#### Exercise material ####
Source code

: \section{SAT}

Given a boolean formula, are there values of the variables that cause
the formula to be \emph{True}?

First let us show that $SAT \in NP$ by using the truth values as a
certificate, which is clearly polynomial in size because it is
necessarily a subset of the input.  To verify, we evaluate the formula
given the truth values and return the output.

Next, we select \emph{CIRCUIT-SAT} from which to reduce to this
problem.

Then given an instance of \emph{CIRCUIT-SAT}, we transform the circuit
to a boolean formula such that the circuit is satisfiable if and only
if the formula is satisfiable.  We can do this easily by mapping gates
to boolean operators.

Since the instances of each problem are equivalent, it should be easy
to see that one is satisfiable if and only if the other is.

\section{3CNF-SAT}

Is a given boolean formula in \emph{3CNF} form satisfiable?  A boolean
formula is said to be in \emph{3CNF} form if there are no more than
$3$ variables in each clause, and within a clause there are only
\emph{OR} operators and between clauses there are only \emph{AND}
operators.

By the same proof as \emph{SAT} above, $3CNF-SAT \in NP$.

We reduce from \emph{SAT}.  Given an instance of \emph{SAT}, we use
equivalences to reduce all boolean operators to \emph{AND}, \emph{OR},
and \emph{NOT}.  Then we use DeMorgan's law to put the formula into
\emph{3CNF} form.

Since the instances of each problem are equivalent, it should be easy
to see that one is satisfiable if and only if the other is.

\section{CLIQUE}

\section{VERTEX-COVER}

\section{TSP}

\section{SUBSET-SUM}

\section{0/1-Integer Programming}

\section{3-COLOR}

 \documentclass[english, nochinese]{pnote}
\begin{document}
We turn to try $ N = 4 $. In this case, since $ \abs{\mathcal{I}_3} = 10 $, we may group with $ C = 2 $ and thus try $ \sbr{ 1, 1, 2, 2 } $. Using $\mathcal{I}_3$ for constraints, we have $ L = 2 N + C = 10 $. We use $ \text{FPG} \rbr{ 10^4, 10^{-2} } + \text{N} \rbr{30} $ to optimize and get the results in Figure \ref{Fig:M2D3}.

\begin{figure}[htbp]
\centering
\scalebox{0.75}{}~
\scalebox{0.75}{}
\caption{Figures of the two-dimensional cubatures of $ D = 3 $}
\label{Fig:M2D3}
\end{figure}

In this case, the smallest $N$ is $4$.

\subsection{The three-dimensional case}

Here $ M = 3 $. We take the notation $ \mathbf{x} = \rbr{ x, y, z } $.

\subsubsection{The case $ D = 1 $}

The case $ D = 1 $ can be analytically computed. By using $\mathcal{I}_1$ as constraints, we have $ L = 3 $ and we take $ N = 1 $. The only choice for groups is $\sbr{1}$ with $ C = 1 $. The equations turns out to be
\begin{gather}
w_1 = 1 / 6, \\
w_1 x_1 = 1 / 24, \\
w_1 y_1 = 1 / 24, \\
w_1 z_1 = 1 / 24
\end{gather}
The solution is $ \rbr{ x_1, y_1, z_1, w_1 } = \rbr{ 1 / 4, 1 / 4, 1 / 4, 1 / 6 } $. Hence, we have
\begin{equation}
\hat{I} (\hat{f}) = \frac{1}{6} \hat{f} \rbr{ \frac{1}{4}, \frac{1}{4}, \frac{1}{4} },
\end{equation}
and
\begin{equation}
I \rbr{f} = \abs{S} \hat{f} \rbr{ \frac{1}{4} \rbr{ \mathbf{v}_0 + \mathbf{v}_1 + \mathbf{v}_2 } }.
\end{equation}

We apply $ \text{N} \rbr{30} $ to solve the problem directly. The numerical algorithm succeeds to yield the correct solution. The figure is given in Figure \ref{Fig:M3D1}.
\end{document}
####
## Activity:
Could you write out exactly the lines above, starting at the first one and ending with the line that has "We reduce from"?

## Solution below:
Source code

: \section{SAT}

Given a boolean formula, are there values of the variables that cause
the formula to be \emph{True}?

First let us show that $SAT \in NP$ by using the truth values as a
certificate, which is clearly polynomial in size because it is
necessarily a subset of the input.  To verify, we evaluate the formula
given the truth values and return the output.

Next, we select \emph{CIRCUIT-SAT} from which to reduce to this
problem.

Then given an instance of \emph{CIRCUIT-SAT}, we transform the circuit
to a boolean formula such that the circuit is satisfiable if and only
if the formula is satisfiable.  We can do this easily by mapping gates
to boolean operators.

Since the instances of each problem are equivalent, it should be easy
to see that one is satisfiable if and only if the other is.

\section{3CNF-SAT}

Is a given boolean formula in \emph{3CNF} form satisfiable?  A boolean
formula is said to be in \emph{3CNF} form if there are no more than
$3$ variables in each clause, and within a clause there are only
\emph{OR} operators and between clauses there are only \emph{AND}
operators.

By the same proof as \emph{SAT} above, $3CNF-SAT \in NP$.

We reduce from \emph{SAT}.  Given an instance of \emph{SAT}, we use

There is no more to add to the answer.